══ GIVEN RECORDS ══
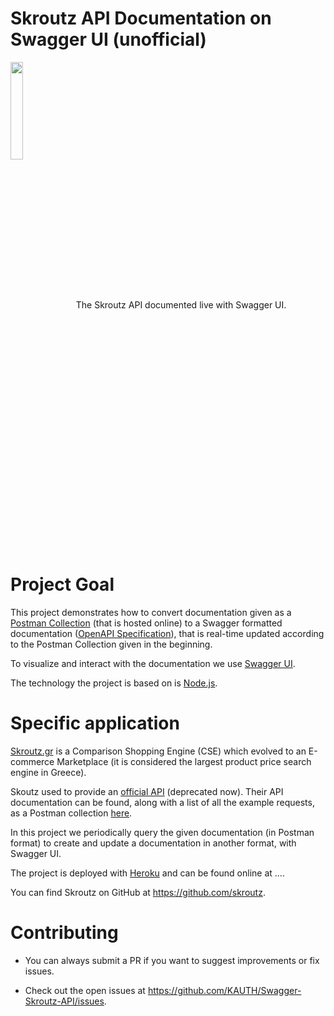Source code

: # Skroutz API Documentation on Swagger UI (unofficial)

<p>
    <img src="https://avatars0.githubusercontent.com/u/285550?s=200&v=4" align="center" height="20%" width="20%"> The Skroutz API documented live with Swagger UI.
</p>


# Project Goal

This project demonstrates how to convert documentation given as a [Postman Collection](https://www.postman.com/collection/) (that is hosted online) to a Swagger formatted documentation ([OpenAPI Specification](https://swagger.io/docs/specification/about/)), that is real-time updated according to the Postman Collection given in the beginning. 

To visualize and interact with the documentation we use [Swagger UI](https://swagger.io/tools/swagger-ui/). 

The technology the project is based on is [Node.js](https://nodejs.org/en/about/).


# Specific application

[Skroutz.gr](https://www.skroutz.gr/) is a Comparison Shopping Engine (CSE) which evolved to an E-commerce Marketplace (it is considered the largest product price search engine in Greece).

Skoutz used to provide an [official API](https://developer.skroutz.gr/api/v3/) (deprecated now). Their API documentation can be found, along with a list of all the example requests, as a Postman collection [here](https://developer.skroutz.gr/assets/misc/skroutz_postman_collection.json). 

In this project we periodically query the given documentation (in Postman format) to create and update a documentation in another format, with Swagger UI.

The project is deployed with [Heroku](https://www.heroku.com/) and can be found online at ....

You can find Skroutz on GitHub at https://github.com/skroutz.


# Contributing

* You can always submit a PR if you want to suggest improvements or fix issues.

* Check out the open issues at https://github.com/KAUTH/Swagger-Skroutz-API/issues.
═══
══ GIVEN RECORDS ══
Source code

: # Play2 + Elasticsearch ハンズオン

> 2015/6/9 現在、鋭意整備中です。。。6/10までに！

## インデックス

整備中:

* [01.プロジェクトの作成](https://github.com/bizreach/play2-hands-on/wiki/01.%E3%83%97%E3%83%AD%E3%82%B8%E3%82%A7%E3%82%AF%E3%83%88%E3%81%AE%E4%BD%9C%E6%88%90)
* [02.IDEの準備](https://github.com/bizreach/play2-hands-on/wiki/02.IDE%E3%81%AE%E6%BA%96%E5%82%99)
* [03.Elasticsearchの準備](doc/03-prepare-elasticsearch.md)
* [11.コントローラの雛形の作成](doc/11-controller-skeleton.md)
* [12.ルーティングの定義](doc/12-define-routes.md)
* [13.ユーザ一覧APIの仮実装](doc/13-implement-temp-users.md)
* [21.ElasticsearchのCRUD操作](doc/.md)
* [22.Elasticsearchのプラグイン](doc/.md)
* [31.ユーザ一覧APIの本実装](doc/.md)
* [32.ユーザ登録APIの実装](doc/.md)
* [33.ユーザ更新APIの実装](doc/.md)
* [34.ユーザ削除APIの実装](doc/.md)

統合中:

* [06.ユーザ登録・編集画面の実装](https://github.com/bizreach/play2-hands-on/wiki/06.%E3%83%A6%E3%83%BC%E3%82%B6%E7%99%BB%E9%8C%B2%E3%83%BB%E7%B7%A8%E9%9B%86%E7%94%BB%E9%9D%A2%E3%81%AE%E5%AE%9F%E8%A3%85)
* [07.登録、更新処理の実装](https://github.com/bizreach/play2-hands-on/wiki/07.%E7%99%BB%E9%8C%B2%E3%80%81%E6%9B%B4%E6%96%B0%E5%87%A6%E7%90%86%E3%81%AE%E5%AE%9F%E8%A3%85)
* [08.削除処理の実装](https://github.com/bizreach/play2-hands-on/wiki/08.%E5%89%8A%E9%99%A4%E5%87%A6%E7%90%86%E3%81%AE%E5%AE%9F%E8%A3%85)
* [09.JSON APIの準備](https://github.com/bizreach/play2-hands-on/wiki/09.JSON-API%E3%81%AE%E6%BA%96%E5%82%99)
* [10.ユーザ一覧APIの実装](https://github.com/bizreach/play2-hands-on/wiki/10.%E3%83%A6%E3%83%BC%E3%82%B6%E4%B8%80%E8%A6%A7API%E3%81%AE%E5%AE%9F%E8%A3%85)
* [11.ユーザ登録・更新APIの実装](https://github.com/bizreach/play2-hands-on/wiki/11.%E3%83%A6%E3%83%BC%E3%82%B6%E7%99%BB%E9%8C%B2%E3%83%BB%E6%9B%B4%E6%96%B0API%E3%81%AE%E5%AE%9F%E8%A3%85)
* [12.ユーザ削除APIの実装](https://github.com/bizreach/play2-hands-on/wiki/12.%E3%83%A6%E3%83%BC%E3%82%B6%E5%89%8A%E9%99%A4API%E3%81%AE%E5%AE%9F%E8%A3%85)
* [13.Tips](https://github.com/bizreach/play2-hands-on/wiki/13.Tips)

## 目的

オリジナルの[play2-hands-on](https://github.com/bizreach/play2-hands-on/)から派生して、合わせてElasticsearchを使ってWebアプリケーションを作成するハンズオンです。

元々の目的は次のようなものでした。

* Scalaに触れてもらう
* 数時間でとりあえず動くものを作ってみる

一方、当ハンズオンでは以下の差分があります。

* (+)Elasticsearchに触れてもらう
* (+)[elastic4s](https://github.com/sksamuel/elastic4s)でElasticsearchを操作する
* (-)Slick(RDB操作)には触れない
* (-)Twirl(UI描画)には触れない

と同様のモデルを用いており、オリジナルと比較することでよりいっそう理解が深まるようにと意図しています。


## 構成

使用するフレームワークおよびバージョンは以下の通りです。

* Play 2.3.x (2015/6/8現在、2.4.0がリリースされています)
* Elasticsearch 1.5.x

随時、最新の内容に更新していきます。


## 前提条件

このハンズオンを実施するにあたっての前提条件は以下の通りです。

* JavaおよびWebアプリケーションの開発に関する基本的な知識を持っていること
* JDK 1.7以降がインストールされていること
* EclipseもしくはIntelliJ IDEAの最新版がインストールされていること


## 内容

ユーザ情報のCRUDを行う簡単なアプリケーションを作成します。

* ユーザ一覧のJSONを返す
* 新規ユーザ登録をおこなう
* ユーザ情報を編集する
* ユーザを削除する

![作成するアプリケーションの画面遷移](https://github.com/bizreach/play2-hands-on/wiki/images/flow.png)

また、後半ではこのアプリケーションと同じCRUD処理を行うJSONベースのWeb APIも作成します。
═══
▶ [WHAT YOU NEED TO DO]: Look for the string "collection" in the entries above. Copy every line that has it.

▶ [TASK RESULT]:
This project demonstrates how to convert documentation given as a [Postman Collection](https://www.postman.com/collection/) (that is hosted online) to a Swagger formatted documentation ([OpenAPI Specification](https://swagger.io/docs/specification/about/)), that is real-time updated according to the Postman Collection given in the beginning. 
Skoutz used to provide an [official API](https://developer.skroutz.gr/api/v3/) (deprecated now). Their API documentation can be found, along with a list of all the example requests, as a Postman collection [here](https://developer.skroutz.gr/assets/misc/skroutz_postman_collection.json). 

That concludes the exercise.